Quote word for word the lines below, beginning with the first and ending with the one that has "(pytest, pytest-cov, pytest-xdist)". Drop the pictures.

※

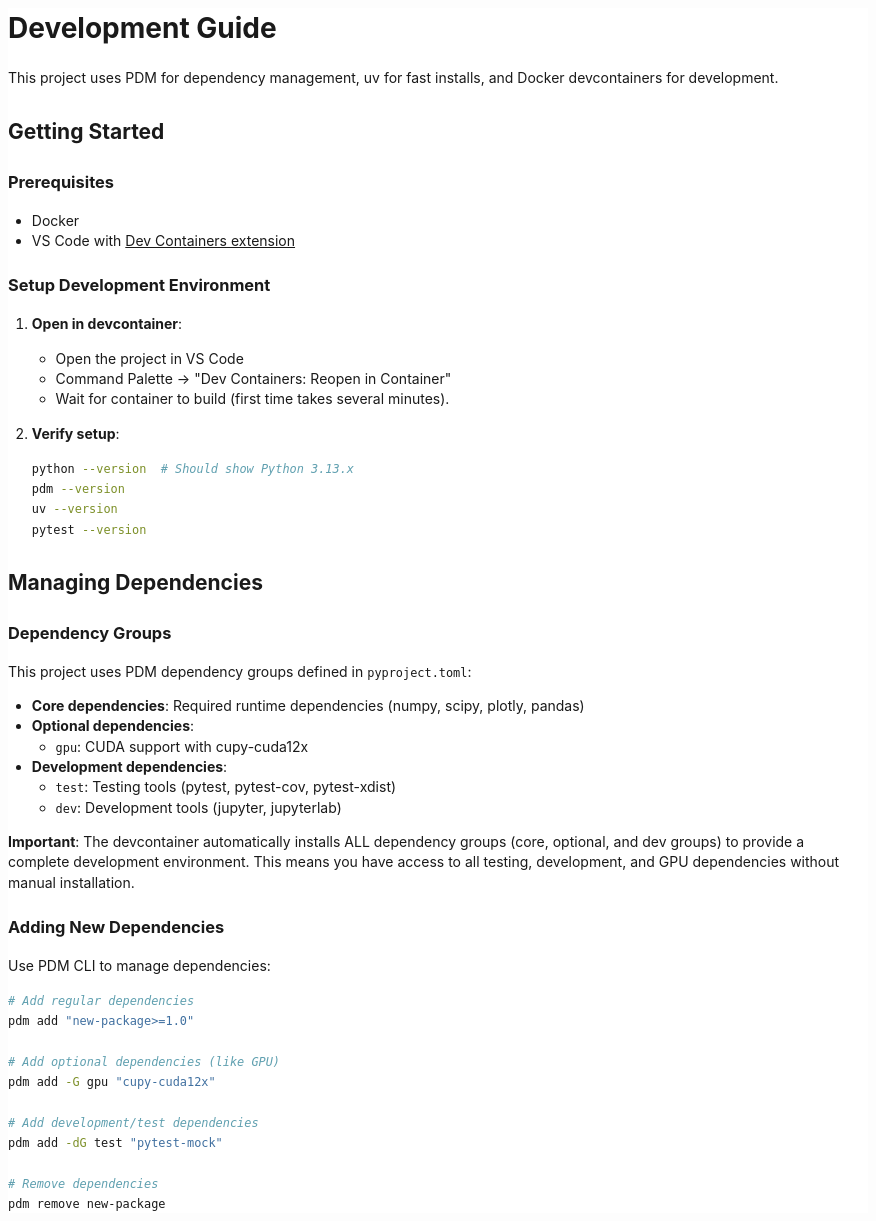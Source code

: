 # Development Guide

This project uses PDM for dependency management, uv for fast installs, and Docker devcontainers for development.

## Getting Started

### Prerequisites
- Docker
- VS Code with [Dev Containers extension](https://marketplace.visualstudio.com/items?itemName=ms-vscode-remote.remote-containers)

### Setup Development Environment

1. **Open in devcontainer**:
   - Open the project in VS Code
   - Command Palette → "Dev Containers: Reopen in Container"
   - Wait for container to build (first time takes several minutes).

2. **Verify setup**:
   ```bash
   python --version  # Should show Python 3.13.x
   pdm --version
   uv --version
   pytest --version
   ```

## Managing Dependencies

### Dependency Groups

This project uses PDM dependency groups defined in `pyproject.toml`:

- **Core dependencies**: Required runtime dependencies (numpy, scipy, plotly, pandas)
- **Optional dependencies**: 
  - `gpu`: CUDA support with cupy-cuda12x
- **Development dependencies**:
  - `test`: Testing tools (pytest, pytest-cov, pytest-xdist)
  - `dev`: Development tools (jupyter, jupyterlab)

**Important**: The devcontainer automatically installs ALL dependency groups (core, optional, and dev groups) to provide a complete development environment. This means you have access to all testing, development, and GPU dependencies without manual installation.

### Adding New Dependencies

Use PDM CLI to manage dependencies:

```bash
# Add regular dependencies
pdm add "new-package>=1.0"

# Add optional dependencies (like GPU)
pdm add -G gpu "cupy-cuda12x"

# Add development/test dependencies  
pdm add -dG test "pytest-mock"

# Remove dependencies
pdm remove new-package
```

※

▸ **Response to the task**:
Source code

: # Development Guide

This project uses PDM for dependency management, uv for fast installs, and Docker devcontainers for development.

## Getting Started

### Prerequisites
- Docker
- VS Code with [Dev Containers extension](https://marketplace.visualstudio.com/items?itemName=ms-vscode-remote.remote-containers)

### Setup Development Environment

1. **Open in devcontainer**:
   - Open the project in VS Code
   - Command Palette → "Dev Containers: Reopen in Container"
   - Wait for container to build (first time takes several minutes).

2. **Verify setup**:
   ```bash
   python --version  # Should show Python 3.13.x
   pdm --version
   uv --version
   pytest --version
   ```

## Managing Dependencies

### Dependency Groups

This project uses PDM dependency groups defined in `pyproject.toml`:

- **Core dependencies**: Required runtime dependencies (numpy, scipy, plotly, pandas)
- **Optional dependencies**: 
  - `gpu`: CUDA support with cupy-cuda12x
- **Development dependencies**:
  - `test`: Testing tools (pytest, pytest-cov, pytest-xdist)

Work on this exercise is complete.